What Happens to Goodbye

“Yes,” I said, “but it’s not up to you.”

She exhaled loudly, the sound like a wave breaking into my ear. This was the bottom line, the main issue, the thing we always came back to, no matter how much circling we did before or after. My mother wanted control over me and I wouldn’t give it to her. It made her crazy, so she in turn made me crazy. And repeat.
It reminded me of when I was little, and my grandparents had a cat named Louis Armstrong. My parents were too busy with the restaurant to deal with pets, and as a result I was crazy for any animal I could get my hands on. Louis, however, was old and mean and had absolutely no interest in children, diving under the couch the minute he heard me coming. Undaunted, I’d sit on the carpet under the side table and try to get him to emerge: calling his name, offering treats, once even reaching under and attempting to pull him out, only to receive full-arm scratches in return.
After that, I pretty much gave up, electing to spending my time at my grandparents’ watching TV on their old set, which got only three channels. Then, one day, the weirdest thing happened. I was sitting there, watching some cloudy, old movie while the adults talked in the next room, and I felt something brush against my leg. Looking down, I was shocked to see Louis Armstrong, elusive no more, passing by and giving me a little flick of his tail. Sure, it wasn’t the all-out adoration I’d craved. But it was something. And I never would have gotten it—or the slow build to almost-affection that followed in the next few months—if I hadn’t just left him alone.
I had tried to explain this to my mother. I’d even referred to the cat. But she just didn’t get it, or chose not to. Forget cats and couches. I was her daughter, I belonged to her. I was supposed to cooperate.
This latest standoff, only a couple of weeks old, had a familiar impetus. She’d called a day or two before we’d left Westcott, as I was busy packing things up. I made the mistake of telling her this, and she went ballistic.
“Again?” she demanded. “What is your father thinking? How can he possibly think this is good for you?”
“Mom, it’s a consulting job,” I told her for the umpteenth time. “The work doesn’t come to you. You go to the work.”
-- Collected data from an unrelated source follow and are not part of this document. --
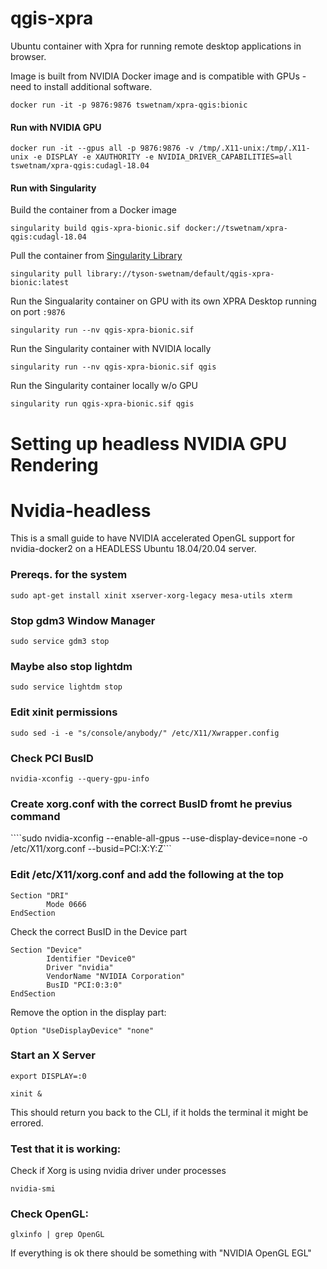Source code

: # qgis-xpra

Ubuntu container with Xpra for running remote desktop applications in browser.

Image is built from NVIDIA Docker image and is compatible with GPUs - need to install additional software.

```
docker run -it -p 9876:9876 tswetnam/xpra-qgis:bionic
```

#### Run with NVIDIA GPU 

```
docker run -it --gpus all -p 9876:9876 -v /tmp/.X11-unix:/tmp/.X11-unix -e DISPLAY -e XAUTHORITY -e NVIDIA_DRIVER_CAPABILITIES=all tswetnam/xpra-qgis:cudagl-18.04
```
#### Run with Singularity

Build the container from a Docker image

```
singularity build qgis-xpra-bionic.sif docker://tswetnam/xpra-qgis:cudagl-18.04
```

Pull the container from [Singularity Library](https://cloud.sylabs.io/library)

```
singularity pull library://tyson-swetnam/default/qgis-xpra-bionic:latest
```

Run the Singualarity container on GPU with its own XPRA Desktop running on port `:9876`

```
singularity run --nv qgis-xpra-bionic.sif
```

Run the Singularity container with NVIDIA locally

```
singularity run --nv qgis-xpra-bionic.sif qgis
```


Run the Singularity container locally w/o GPU

```
singularity run qgis-xpra-bionic.sif qgis
```

# Setting up headless NVIDIA GPU Rendering

# Nvidia-headless

This is a small guide to have NVIDIA accelerated OpenGL support for nvidia-docker2 on a HEADLESS Ubuntu 18.04/20.04 server.

### Prereqs. for the system

```sudo apt-get install xinit xserver-xorg-legacy mesa-utils xterm```

### Stop gdm3 Window Manager

```sudo service gdm3 stop```

### Maybe also stop lightdm

```sudo service lightdm stop```

### Edit xinit permissions

```sudo sed -i -e "s/console/anybody/" /etc/X11/Xwrapper.config```

### Check PCI BusID

```nvidia-xconfig --query-gpu-info```

### Create xorg.conf with the correct BusID fromt he previus command

````sudo nvidia-xconfig --enable-all-gpus --use-display-device=none -o /etc/X11/xorg.conf --busid=PCI:X:Y:Z```

### Edit /etc/X11/xorg.conf and add the following at the top

```
Section "DRI"
        Mode 0666
EndSection
```

Check the correct BusID in the Device part

```
Section "Device"
        Identifier "Device0"
        Driver "nvidia"
        VendorName "NVIDIA Corporation"
        BusID "PCI:0:3:0"
EndSection
```

Remove the option in the display part:

```
Option "UseDisplayDevice" "none"
```

### Start an X Server

```export DISPLAY=:0```

```xinit &```

This should return you back to the CLI, if it holds the terminal it might be errored. 

### Test that it is working:

Check if Xorg is using nvidia driver under processes

```nvidia-smi```

### Check OpenGL:

```
glxinfo | grep OpenGL
```

If everything is ok there should be something with "NVIDIA OpenGL EGL"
“He goes to the work,” she replied. “You should be here, in the same school, until you graduate. It’s ludicrous that we’re allowing you do to otherwise.”
“It’s my choice,” I said, repeating what I considered my mantra.
“You’re a teenager,” she told me. “I’m sorry, Mclean, but by definition, you don’t know how to make the right choices!”
“But if I stayed with you,” I said, trying to keep my voice level, “that would be the right choice?”
“Yes!” Then, realizing my point, she exhaled, annoyed. “Honey, anyone would tell you that living in a stable home with two responsible parents and a well-established support system is infinitely better than—”
“Mom,” I said. She kept talking, so I repeated, louder, “Mom.”
Finally, silence. Then she said, “I just don’t understand why you want to hurt me like this.”
It’s not about you, I thought, but then she was crying, which always took the fight out of me.
If we’d just left it at that, it probably would have blown over. Instead, though, she’d gone back to her lawyer, who in turn called my dad making all kinds of subtle threats about “filing paperwork” and “revisiting our current agreement in light of recent events.” In the end, nothing happened, but the whole thing made me decide to cut her off until I felt calm enough to talk. And I didn’t, not yet.
This entire issue, our issue, had been further exacerbated for the last few months by my college applications. When I’d just started junior year, she’d sent It package in Petree via FedEx containing a stack of books with chapters with titles like “Hot Ink: How to Write a Power Essay”; “The Wow Factor: Reaching Admissions Officers”; “Play Your Strengths: Presenting Yourself in the Best Possible Light.” It wasn’t until I called to thank her—we were on decent terms at the time—that I began to understand her sudden, passionate interest in my collegiate future.
“Well, I figured you could use it,” she said. I could hear one of the twins near the receiver, fussing. “Defriese early admission is coming up fast.”
“Early admission?” I said.
“I’ve been doing some reading, and I really think it’s the way to go,” she continued. “That way your application is in their pool for the longest possible time, even if you don’t get in the first group accepted.”
“Um,” I said, shutting the book slowly, “actually, I haven’t really decided where I want to apply yet.”
“Oh, I know you haven’t made any final choices. But of course Defriese will be on the list.” She shifted whatever baby she was holding, the crying fading out. “You could live at home, even, and not have to deal with the dorms.”